_EXERCISE BRIEF_
How many lines of the data contain the string "github"? Write the number and nothing more.

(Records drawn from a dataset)
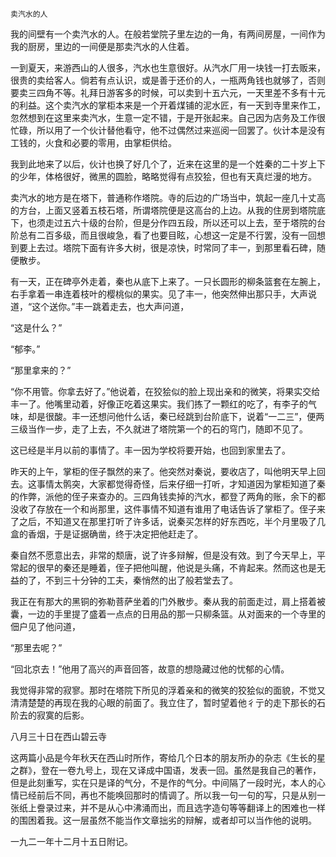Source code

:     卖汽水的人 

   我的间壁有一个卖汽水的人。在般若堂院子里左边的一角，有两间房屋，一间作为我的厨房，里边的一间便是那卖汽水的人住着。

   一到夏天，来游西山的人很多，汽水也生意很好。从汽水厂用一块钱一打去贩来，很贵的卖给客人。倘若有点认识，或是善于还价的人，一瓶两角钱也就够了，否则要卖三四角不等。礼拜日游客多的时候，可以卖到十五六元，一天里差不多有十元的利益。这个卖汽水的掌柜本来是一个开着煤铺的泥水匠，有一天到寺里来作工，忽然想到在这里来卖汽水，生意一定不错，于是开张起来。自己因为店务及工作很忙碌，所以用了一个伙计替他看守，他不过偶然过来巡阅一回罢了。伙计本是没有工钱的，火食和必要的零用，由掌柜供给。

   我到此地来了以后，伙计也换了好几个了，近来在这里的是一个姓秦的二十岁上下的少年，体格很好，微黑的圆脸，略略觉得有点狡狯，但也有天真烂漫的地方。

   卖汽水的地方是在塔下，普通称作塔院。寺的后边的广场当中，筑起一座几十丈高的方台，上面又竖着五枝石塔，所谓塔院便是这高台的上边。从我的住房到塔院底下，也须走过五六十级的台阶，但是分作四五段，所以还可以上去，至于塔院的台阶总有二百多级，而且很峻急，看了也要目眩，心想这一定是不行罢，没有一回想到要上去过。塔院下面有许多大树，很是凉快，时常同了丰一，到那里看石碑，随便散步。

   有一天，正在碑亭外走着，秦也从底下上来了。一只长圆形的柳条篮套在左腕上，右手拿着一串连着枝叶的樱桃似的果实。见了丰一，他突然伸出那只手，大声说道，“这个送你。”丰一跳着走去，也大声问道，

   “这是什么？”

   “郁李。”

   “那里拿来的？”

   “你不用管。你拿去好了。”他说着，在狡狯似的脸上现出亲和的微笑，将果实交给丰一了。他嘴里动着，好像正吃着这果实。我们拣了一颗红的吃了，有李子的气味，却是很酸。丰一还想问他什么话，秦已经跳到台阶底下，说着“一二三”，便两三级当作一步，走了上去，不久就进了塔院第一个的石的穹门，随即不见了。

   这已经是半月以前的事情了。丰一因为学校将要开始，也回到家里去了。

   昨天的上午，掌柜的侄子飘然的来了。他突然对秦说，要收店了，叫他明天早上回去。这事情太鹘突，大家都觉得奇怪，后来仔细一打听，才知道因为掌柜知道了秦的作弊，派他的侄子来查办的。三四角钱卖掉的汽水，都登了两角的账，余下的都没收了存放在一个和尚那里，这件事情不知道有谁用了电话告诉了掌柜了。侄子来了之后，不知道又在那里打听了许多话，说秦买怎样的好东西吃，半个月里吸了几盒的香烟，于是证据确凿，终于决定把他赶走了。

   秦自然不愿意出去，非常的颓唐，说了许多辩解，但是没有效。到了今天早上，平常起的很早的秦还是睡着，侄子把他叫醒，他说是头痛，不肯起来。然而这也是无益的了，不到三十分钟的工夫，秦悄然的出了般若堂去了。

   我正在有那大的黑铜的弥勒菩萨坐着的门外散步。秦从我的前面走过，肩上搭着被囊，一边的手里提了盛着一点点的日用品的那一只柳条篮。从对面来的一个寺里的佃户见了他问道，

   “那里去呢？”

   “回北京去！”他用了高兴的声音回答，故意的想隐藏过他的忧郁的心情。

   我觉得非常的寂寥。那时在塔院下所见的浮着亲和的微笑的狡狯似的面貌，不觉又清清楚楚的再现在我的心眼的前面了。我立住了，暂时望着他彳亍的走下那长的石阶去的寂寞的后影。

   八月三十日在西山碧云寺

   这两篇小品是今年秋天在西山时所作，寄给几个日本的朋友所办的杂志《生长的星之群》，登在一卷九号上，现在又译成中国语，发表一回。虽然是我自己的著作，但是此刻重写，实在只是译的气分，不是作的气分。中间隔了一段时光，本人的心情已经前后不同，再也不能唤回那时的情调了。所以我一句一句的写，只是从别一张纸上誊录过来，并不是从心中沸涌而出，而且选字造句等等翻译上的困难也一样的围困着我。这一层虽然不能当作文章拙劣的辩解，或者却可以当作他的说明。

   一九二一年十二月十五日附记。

* * *

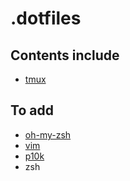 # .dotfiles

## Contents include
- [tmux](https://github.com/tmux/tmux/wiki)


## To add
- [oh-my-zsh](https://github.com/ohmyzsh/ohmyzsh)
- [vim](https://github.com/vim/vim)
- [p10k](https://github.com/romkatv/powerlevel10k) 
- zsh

_RESPONSE_
4